EL EVANGELIO Y LA
FAMILIA
José M.
Castillo
Una
de las cosas que más llaman la atención, cuando se leen detenidamente los
evangelios, es la actitud personal de Jesús y las enseñanzas que transmitió
respecto a la familia. No es posible, en el limitado espacio de este artículo,
analizar al detalle la abundante documentación que ofrecen sobre todo los
sinópticos sobre este asunto. Aquí me limito a señalar dónde y en qué está el
problema. Más adelante (y con tiempo) espero poder explicar la hondura que entraña
todo esto y las consecuencias que tiene.
Lo
primero, que hizo Jesús al iniciar su ministerio público, fue abandonar su
trabajo, su casa y su familia. A partir de aquella decisión, las relaciones de
Jesús con sus parientes fueron tensas, complicadas y hasta difíciles. Su
familia más cercana pensaba de él que había perdido la cabeza (Mc 3, 21). Y
cuando fue a su pueblo, sin duda para explicar su mensaje, ni los vecinos de
Nazaret creyeron en él, se escandalizaron de lo que enseñaba y el propio Jesús
se sintió despreciado por los de su casa (Mc 6, 1-6; Mt 13, 53-58; Lc 4,
16-30). En el relato, que hace Lucas de esta visita, la cosa llegó hasta el
extremo de que los vecinos del pueblo intentaron matarlo (Lc 4, 28-29). Y es
que Jesús revolucionó el tema de la familia hasta el extremo de que, para él,
su madre y sus hermanos son, ante todo, los que hacen la voluntad del Padre del
cielo (Mc 3, 31-35; Mt 12, 46-50; Lc 8, 19-21). Aquí y en esto es donde se ve
más claro hasta qué punto Jesús puso las cosas en su sitio. Y hasta qué extremo
reordenó todas nuestras relaciones personales, económicas y sociales.
Por
otra parte, cuando Jesús llamaba a los discípulos, que se agregaban al grupo,
lo primero que les exigía, para “seguirle”, era abandonar la familia y los
bienes (el dinero) (Mc 10, 17-31; Mt 19, 16-22; Lc 18, 18-30) sin poner
condición alguna (Mc 1, 16-21; Mt 4, 18-22; Lc 5, 1-14).

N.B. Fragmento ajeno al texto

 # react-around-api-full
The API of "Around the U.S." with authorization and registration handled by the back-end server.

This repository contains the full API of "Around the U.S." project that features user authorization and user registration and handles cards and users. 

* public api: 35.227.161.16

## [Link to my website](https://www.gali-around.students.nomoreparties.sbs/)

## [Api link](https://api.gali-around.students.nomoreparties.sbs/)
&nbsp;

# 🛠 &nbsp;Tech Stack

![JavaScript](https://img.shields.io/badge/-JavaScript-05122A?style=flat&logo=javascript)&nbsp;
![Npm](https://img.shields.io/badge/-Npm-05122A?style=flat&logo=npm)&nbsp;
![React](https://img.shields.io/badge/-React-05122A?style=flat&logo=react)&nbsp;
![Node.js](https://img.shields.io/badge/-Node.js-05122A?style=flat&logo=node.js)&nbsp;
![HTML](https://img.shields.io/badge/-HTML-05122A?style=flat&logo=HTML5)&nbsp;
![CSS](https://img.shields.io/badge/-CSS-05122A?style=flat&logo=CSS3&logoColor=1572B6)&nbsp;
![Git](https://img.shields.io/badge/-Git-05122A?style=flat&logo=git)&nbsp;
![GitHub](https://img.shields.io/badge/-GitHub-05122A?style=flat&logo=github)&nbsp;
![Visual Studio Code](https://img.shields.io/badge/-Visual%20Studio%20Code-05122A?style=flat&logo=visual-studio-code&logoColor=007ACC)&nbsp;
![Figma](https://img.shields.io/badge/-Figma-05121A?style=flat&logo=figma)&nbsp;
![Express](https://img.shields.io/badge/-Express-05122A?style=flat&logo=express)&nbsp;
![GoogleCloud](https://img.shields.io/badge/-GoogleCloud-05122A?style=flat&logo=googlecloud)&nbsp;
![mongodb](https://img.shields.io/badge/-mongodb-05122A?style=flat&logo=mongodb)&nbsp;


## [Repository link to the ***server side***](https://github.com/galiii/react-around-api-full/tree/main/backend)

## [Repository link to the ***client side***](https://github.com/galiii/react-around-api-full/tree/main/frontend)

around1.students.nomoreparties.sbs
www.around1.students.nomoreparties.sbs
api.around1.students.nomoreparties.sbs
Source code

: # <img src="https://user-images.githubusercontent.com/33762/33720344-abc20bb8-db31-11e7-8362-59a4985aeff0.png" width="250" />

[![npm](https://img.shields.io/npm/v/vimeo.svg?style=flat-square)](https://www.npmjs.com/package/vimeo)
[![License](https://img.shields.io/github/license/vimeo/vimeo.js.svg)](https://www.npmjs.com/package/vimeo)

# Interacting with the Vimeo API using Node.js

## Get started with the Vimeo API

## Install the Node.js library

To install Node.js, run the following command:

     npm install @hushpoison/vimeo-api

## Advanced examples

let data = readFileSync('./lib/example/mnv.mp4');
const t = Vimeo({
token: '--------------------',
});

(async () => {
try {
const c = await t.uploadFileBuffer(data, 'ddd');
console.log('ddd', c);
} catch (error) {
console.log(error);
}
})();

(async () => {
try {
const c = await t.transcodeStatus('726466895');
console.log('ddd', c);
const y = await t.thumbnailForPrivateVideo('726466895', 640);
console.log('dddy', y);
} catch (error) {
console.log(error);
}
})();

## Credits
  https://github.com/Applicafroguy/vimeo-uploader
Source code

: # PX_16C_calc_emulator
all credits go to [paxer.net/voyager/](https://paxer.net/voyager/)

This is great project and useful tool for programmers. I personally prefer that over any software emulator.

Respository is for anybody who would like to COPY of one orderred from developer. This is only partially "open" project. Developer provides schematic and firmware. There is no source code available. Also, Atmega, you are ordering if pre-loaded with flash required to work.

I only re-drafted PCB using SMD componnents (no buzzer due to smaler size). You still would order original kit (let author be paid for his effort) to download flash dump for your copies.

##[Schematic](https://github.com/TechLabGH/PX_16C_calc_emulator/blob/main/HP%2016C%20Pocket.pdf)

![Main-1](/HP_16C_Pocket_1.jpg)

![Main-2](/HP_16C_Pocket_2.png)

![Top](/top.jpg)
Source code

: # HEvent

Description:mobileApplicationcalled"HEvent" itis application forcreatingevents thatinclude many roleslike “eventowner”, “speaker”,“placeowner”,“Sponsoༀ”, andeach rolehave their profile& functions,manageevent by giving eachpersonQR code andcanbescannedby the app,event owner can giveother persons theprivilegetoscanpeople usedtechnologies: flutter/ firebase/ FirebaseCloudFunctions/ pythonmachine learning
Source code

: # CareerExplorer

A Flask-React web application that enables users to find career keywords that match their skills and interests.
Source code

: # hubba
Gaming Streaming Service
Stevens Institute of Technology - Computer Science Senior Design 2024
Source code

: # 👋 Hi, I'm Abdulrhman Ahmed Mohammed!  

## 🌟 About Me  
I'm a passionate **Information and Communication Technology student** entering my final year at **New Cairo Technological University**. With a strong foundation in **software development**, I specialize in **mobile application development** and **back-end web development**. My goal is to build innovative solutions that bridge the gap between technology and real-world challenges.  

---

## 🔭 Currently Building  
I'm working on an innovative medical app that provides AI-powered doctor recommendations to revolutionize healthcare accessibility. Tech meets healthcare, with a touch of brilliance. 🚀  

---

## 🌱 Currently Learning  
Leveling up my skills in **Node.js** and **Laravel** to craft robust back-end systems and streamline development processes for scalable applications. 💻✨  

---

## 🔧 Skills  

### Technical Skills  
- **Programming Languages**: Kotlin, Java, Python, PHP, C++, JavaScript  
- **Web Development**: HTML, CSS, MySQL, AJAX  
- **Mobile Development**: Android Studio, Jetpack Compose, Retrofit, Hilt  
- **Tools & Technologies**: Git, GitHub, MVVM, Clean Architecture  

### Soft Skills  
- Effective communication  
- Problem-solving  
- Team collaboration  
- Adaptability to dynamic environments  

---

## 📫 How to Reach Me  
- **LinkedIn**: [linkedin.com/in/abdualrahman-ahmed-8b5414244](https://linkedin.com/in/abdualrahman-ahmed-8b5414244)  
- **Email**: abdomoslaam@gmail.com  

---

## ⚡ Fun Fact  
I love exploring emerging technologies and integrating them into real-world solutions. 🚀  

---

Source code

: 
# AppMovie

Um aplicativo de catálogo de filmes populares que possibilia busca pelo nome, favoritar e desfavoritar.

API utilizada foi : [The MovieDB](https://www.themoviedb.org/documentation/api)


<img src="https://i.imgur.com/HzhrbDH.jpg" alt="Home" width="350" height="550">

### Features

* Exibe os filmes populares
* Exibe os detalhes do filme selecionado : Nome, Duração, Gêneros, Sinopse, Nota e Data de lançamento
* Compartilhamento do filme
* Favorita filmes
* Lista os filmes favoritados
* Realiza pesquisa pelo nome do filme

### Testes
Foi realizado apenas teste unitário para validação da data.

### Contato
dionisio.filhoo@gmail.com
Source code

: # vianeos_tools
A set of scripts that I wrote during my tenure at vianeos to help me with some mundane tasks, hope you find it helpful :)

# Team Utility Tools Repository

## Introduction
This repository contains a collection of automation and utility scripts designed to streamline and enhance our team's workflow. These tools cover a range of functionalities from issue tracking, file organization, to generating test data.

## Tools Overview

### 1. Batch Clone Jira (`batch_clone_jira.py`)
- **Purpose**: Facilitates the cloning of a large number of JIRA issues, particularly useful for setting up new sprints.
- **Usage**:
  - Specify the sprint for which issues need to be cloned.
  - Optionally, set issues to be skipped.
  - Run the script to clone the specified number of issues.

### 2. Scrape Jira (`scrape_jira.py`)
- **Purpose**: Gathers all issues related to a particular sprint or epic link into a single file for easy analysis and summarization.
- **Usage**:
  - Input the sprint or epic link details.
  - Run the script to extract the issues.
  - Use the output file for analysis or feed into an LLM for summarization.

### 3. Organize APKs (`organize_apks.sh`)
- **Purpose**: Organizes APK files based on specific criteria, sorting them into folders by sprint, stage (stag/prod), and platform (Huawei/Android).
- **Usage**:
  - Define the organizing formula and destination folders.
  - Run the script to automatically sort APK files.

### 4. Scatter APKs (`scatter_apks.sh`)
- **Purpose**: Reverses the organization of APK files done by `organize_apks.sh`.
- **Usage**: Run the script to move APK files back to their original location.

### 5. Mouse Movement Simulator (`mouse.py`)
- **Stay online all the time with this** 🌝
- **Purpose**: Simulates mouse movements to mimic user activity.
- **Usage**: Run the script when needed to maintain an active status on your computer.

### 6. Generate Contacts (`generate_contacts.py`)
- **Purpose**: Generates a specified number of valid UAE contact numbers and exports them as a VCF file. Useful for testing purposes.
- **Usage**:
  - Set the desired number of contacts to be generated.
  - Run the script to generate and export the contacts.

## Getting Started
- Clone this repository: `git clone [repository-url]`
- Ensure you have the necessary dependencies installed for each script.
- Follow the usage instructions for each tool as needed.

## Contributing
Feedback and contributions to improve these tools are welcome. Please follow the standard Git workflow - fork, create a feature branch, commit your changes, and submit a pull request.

Jesús fue tan radical,
en este orden de cosas, que no admitió, como justificante para retrasar la
decisión de “seguirle”, ni el entierro del propio padre, ni siquiera despedirse
de la familia (Mt 8, 18-22; Lc 9, 57-62).
Ahora
bien, a partir de este radicalismo evangélico, lo más duro y lo más fuerte, que
planteó Jesús, fue el conflicto radical
en la institución familiar: “No he venido a sembrar paz, sino espadas”,
destrozando las relaciones de parentesco. Las palabras de Jesús son elocuentes
y sobrecogedoras por sí solas y por sí mismas (Mt 10, 34-42; Lc 12, 51-53; 14,
26-27).
Así
las cosas, el problema de fondo, que aquí se plantea, solamente se puede
comprender si se tiene en cuenta lo que han analizado pacientemente los
historiadores y juristas, a saber: la casa – y consiguientemente la familia –
era (y sigue siendo) “la estructura básica de la sociedad en que el cristianismo
nació y se desarrolló, como en realidad lo es de toda sociedad sedentaria
preindustrial” (R. Aguirre). Esto es lo que explica que, en el Nuevo
Testamento, como indica el mismo profesor Aguirre, se nos habla de la
conversión de casas enteras (Jn 4, 53; Hech 11, 14; 16, 15. 31-34; 1 Cor 1, 16;
Hech 18, 8) e incluso parece que la casa era la forma básica de organización de
la Iglesia en sus inicios (cf. Rom 16, 5; 1 Cor 16, 19; Col 4, 15; Flm 1-2).
Pero
esto tuvo consecuencias dramáticas. Porque sabemos que las sociedades
mediterráneas del siglo primero estaban estructuradas sobre la base de la
organización familiar. Ahora bien, en la familia de aquel tiempo todo estaba
organizado y legislado en torno a la figura del “pater-familias”, que era el
cabeza, jefe y dueño de la casa y sus componentes. De ahí que lo determinante,
en la familia, no eran las relaciones personales, sino el sometimiento al poder.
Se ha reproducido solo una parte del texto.